Multitasking auf mobilen Geräten

Multitasking bedeutet, schnell zwischen verschiedenen Apps wechseln und mehrere Informationsquellen kombinieren zu können. Kleine Handybildschirme schränken die Fähigkeit des Nutzers ein, Inhalte verschiedener Apps gleichzeitig zu sehen...

© sdecoret - Fotolia.com

 

by Raluca Budiu (deutsche Übersetzung) - 01.03.2015

 

Kleine Handybildschirme schränken die Fähigkeit des Nutzers ein, Inhalte verschiedener Apps gleichzeitig zu sehen, weshalb sich die Multitasking-Funktionen aktueller Betriebssysteme vor allem darauf konzentrieren, zwischen verschiedenen Apps hin und her zu wechseln. Das erfordert eine erhöhte Gedächtnisleistung des Nutzers, deshalb müssen Designer mobiler Systeme sicherstellen, dass Nutzer kürzlich angesehene Dinge vergleichen und schnell wieder abrufen können.

Wenn es um die Computer-Nutzung geht, bezieht sich Multitasking auf die Fähigkeit, mehrere Anwendungen gleichzeitig laufen zu lassen und ganz einfach zwischen ihnen hin- und her zu wechseln. Nutzer greifen oft zu Multitasking während sie komplexe Aufgaben erledigen, für die sie mehrere Informationsquellen benötigen. In der Tat sind Informationen zu sammeln, sie zu vergleichen (engl.) und sich zwischen mehreren Möglichkeiten zu entscheiden, die wichtigsten Aufgaben, die Menschen mit Informationstechnologien erledigen: sich eine einzelne Information anzusehen kann Spass machen oder lehrreich sein, die beste Option aus mehreren Möglichkeiten zu wählen, kann aber ein Leben retten, Ihnen einen Bonus bescheren oder wenigstens sicherstellen, dass Sie einen Abend im Kino geniessen werden.

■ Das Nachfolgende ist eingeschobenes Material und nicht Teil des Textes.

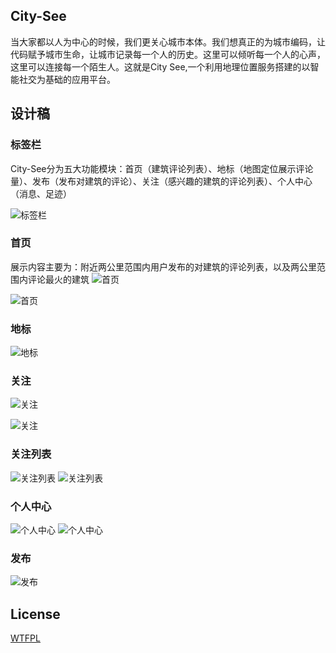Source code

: ## City-See
当大家都以人为中心的时候，我们更关心城市本体。我们想真正的为城市编码，让代码赋予城市生命，让城市记录每一个人的历史。这里可以倾听每一个人的心声，这里可以连接每一个陌生人。这就是City See,一个利用地理位置服务搭建的以智能社交为基础的应用平台。
## 设计稿
### 标签栏
City-See分为五大功能模块：首页（建筑评论列表）、地标（地图定位展示评论量）、发布（发布对建筑的评论）、关注（感兴趣的建筑的评论列表）、个人中心（消息、足迹）

![标签栏](https://raw.githubusercontent.com/git-hacker/City-See/master/Product/%E5%8E%9F%E5%9E%8B%E5%9B%BE/%E6%A0%87%E7%AD%BE%E6%A0%8F.png)
### 首页
展示内容主要为：附近两公里范围内用户发布的对建筑的评论列表，以及两公里范围内评论最火的建筑
![首页](https://raw.githubusercontent.com/git-hacker/City-See/master/Product/%E5%8E%9F%E5%9E%8B%E5%9B%BE/%E9%A6%96%E9%A1%B5.png)

![首页](https://raw.githubusercontent.com/git-hacker/City-See/master/Product/%E8%AE%BE%E8%AE%A1%E5%9B%BE/%E9%A6%96%E9%A1%B5.png)
### 地标
![地标](https://raw.githubusercontent.com/git-hacker/City-See/master/Product/%E5%8E%9F%E5%9E%8B%E5%9B%BE/%E5%9C%B0%E6%A0%87.png)
### 关注
![关注](https://raw.githubusercontent.com/git-hacker/City-See/master/Product/%E5%8E%9F%E5%9E%8B%E5%9B%BE/%E5%85%B3%E6%B3%A8.png)

![关注](https://raw.githubusercontent.com/git-hacker/City-See/master/Product/%E8%AE%BE%E8%AE%A1%E5%9B%BE/%E5%85%B3%E6%B3%A8.png)
### 关注列表
![关注列表](https://raw.githubusercontent.com/git-hacker/City-See/master/Product/%E5%8E%9F%E5%9E%8B%E5%9B%BE/%E5%85%B3%E6%B3%A8%E5%88%97%E8%A1%A8.png)
![关注列表](https://raw.githubusercontent.com/git-hacker/City-See/master/Product/%E8%AE%BE%E8%AE%A1%E5%9B%BE/%E5%85%B3%E6%B3%A8%E5%88%97%E8%A1%A8.png)
### 个人中心
![个人中心](https://raw.githubusercontent.com/git-hacker/City-See/master/Product/%E5%8E%9F%E5%9E%8B%E5%9B%BE/%E4%B8%AA%E4%BA%BA%E4%B8%AD%E5%BF%83.png)
![个人中心](https://raw.githubusercontent.com/git-hacker/City-See/master/Product/%E8%AE%BE%E8%AE%A1%E5%9B%BE/%E4%B8%AA%E4%BA%BA%E4%B8%AD%E5%BF%83.png)
### 发布
![发布](https://raw.githubusercontent.com/git-hacker/City-See/master/Product/%E8%AE%BE%E8%AE%A1%E5%9B%BE/%E5%8F%91%E5%B8%83.png)
## License
[WTFPL](https://github.com/PomeloFoundation/Pomelo.EntityFrameworkCore.MySql/blob/master/LICENSE)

Wenn sie einen grossen Bildschirm verwenden öffnen Nutzer häufig zwei Anwendungen nebeneinander und lesen sich diese abwechselnd durch. Manchmal verschieben sie sogar Informationen von einer Anwendung zur anderen. In einem Fenster könnte der Nutzer zum Beispiel an einem Textdokument arbeiten, während im anderen ein Artikel angezeigt wird, den er als Referenz verwendet.

Und wie funktioniert das auf mobilen Geräten? Obwohl es in modernen mobilen Betriebssystemen möglich ist, mehrere Apps gleichzeitig laufen zu lassen, ermöglichen nur wenige dem Nutzer tatsächlich zwei (oder mehr) App-Fenster gleichzeitig anzuzeigen. Aufgrund dieser Beschränkung auf ein Fenster werden einfache Aufgaben, wie das Ansehen eines Kalenders und das Schreiben einer E-Mail, um den Termin zu vereinbaren, verkompliziert, da Nutzer zwischen den Apps hin und her wechseln müssen. Um Informationen von einer App zur anderen zu verschieben, müssen Nutzer sie entweder kopieren und einfügen oder sich die Informationen merken, was allerdings die kognitive Belastung (engl.) erhöht. (Das ist ein weiteres Beispiel für die Einschränkungen, die einem ein enger Mensch-Geräte Kommunikationskanal aufzwingt.)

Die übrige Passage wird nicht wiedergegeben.